PROBLEM DESCRIPTION:
In the data below, locate each line with the word "cursedcomments" and list it.

[Source texts of formatted documents]
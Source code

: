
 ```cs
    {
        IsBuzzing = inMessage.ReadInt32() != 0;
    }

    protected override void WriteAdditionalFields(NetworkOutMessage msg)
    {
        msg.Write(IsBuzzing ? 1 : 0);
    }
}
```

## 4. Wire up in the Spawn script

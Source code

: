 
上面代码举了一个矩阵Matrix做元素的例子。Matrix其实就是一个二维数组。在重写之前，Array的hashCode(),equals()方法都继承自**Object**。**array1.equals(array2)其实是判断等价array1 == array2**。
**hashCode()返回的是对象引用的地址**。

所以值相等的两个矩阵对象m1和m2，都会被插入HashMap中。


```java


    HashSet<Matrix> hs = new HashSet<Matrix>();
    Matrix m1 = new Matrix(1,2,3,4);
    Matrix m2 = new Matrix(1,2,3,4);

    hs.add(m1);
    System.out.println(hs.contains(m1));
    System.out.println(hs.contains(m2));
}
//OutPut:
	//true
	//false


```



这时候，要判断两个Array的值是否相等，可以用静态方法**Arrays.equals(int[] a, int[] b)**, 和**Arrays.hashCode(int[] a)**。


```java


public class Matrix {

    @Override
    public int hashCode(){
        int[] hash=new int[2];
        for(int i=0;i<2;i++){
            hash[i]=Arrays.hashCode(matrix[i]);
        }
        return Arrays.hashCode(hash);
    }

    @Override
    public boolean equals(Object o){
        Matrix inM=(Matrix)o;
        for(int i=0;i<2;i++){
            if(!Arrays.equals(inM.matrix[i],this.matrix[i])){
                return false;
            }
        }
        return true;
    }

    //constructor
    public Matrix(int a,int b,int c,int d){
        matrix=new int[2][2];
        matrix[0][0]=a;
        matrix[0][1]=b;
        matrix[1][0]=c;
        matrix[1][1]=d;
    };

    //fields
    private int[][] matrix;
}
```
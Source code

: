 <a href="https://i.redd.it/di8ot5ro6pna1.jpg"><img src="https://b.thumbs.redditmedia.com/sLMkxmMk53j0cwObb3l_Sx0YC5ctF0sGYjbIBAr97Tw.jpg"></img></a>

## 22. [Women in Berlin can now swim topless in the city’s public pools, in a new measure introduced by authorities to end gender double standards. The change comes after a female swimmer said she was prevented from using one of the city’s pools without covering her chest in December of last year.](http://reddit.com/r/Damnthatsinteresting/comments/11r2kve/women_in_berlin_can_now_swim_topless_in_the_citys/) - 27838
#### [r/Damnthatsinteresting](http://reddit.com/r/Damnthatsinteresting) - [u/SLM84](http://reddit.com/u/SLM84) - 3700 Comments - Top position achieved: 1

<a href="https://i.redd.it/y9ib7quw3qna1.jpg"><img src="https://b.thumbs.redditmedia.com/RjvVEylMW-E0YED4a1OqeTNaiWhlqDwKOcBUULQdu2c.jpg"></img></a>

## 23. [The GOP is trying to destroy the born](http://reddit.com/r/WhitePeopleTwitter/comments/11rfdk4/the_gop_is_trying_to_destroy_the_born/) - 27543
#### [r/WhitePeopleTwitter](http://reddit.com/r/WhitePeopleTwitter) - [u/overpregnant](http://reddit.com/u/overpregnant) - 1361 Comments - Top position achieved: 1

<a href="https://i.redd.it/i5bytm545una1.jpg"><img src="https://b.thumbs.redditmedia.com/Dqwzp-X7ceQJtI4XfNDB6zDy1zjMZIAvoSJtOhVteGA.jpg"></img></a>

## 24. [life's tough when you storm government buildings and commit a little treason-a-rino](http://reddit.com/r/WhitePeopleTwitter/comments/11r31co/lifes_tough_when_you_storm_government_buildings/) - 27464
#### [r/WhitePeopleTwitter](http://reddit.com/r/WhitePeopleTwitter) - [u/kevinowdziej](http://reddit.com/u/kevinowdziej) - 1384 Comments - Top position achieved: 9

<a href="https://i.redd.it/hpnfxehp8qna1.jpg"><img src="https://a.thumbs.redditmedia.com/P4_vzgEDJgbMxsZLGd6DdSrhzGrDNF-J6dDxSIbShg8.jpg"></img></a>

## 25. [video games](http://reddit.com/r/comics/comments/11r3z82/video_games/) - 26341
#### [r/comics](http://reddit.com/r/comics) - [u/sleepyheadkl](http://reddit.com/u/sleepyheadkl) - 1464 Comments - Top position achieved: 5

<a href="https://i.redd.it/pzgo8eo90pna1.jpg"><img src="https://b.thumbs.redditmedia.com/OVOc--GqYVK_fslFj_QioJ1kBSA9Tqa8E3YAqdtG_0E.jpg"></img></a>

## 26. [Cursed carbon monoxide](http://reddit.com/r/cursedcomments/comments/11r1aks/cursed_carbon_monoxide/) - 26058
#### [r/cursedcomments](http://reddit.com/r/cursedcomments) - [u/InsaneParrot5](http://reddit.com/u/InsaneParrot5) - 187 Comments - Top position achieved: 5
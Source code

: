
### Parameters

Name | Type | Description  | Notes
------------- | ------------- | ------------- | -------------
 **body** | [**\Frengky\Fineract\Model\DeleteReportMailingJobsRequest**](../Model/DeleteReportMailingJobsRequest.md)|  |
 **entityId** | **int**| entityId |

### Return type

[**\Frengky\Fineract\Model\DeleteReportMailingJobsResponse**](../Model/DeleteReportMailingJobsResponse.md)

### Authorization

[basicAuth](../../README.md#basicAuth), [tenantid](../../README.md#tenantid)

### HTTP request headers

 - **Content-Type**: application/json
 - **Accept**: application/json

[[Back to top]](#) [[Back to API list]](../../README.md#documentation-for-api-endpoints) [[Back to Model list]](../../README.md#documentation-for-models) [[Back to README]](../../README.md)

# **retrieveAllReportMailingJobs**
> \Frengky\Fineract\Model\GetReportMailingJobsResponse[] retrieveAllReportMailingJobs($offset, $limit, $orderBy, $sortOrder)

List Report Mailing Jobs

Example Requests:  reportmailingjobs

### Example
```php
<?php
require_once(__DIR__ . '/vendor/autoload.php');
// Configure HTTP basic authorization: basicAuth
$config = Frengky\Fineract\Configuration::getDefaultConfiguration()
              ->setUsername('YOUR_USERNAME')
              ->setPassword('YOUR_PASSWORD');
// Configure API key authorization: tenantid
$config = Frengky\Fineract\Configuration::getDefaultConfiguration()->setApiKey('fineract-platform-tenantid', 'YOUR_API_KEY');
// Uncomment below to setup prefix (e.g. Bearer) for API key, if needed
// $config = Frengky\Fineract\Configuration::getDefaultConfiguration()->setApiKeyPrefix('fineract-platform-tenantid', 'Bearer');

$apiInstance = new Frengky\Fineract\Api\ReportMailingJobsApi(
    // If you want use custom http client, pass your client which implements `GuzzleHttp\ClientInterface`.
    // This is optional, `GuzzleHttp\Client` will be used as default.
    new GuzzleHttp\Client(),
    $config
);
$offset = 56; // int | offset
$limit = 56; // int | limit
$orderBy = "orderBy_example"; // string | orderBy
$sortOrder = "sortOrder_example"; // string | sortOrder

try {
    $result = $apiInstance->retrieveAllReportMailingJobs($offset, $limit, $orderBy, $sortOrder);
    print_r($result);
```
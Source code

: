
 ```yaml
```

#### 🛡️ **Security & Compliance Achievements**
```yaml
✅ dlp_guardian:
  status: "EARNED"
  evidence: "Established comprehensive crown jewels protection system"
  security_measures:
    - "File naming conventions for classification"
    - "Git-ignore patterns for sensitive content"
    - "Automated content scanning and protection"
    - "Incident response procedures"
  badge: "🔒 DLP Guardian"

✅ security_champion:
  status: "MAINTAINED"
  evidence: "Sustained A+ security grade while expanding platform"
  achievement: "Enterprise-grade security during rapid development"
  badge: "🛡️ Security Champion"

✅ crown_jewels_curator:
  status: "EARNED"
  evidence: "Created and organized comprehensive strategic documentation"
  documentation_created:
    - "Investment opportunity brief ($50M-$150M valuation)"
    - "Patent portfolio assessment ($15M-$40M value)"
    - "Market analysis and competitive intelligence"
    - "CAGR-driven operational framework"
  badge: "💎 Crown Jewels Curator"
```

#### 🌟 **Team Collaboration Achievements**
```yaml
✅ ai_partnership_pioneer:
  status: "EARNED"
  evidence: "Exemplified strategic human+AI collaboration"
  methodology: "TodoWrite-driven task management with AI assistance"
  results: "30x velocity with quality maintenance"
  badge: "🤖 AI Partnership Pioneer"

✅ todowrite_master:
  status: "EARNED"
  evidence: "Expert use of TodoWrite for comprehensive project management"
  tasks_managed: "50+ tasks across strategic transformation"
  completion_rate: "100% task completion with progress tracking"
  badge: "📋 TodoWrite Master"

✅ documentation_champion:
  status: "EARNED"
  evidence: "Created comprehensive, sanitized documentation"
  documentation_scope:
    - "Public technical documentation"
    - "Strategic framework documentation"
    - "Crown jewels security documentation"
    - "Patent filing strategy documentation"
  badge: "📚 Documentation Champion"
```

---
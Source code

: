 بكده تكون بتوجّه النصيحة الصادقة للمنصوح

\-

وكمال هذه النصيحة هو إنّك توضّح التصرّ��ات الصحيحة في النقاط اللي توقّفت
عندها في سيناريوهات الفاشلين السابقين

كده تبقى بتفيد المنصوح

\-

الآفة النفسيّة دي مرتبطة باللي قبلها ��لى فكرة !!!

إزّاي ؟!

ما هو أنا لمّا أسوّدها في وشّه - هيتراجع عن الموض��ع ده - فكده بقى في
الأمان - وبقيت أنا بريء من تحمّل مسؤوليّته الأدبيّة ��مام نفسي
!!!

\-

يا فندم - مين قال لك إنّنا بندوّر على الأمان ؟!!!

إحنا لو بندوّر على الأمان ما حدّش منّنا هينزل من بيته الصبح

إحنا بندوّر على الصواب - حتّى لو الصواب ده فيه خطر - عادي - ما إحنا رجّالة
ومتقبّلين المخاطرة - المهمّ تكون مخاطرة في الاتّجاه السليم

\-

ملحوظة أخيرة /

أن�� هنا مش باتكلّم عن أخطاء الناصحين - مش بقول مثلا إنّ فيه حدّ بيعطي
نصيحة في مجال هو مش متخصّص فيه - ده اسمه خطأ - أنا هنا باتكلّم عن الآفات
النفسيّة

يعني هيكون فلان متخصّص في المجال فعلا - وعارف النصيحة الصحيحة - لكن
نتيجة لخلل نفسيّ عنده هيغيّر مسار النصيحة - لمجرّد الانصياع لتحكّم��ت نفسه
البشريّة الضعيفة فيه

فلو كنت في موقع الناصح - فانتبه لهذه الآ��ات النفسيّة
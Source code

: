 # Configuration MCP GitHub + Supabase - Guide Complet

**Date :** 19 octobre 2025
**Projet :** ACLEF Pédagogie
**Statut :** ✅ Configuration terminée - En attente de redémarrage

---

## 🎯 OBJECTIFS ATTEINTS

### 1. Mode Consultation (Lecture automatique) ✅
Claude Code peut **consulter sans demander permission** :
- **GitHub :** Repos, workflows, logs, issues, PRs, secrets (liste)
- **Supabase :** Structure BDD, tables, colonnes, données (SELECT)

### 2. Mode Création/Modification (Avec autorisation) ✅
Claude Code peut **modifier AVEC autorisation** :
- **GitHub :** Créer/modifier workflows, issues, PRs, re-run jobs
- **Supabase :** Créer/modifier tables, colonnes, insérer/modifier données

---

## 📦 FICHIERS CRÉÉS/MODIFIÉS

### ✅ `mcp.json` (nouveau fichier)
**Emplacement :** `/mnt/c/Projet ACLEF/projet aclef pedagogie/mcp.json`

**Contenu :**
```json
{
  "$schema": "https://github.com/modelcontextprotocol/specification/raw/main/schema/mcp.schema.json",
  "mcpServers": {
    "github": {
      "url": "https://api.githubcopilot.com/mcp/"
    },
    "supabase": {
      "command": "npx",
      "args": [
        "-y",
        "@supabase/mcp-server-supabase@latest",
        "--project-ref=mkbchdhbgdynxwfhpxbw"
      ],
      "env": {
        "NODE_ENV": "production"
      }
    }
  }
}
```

WORKED SOLUTION:
## 26. [Cursed carbon monoxide](http://reddit.com/r/cursedcomments/comments/11r1aks/cursed_carbon_monoxide/) - 26058
#### [r/cursedcomments](http://reddit.com/r/cursedcomments) - [u/InsaneParrot5](http://reddit.com/u/InsaneParrot5) - 187 Comments - Top position achieved: 5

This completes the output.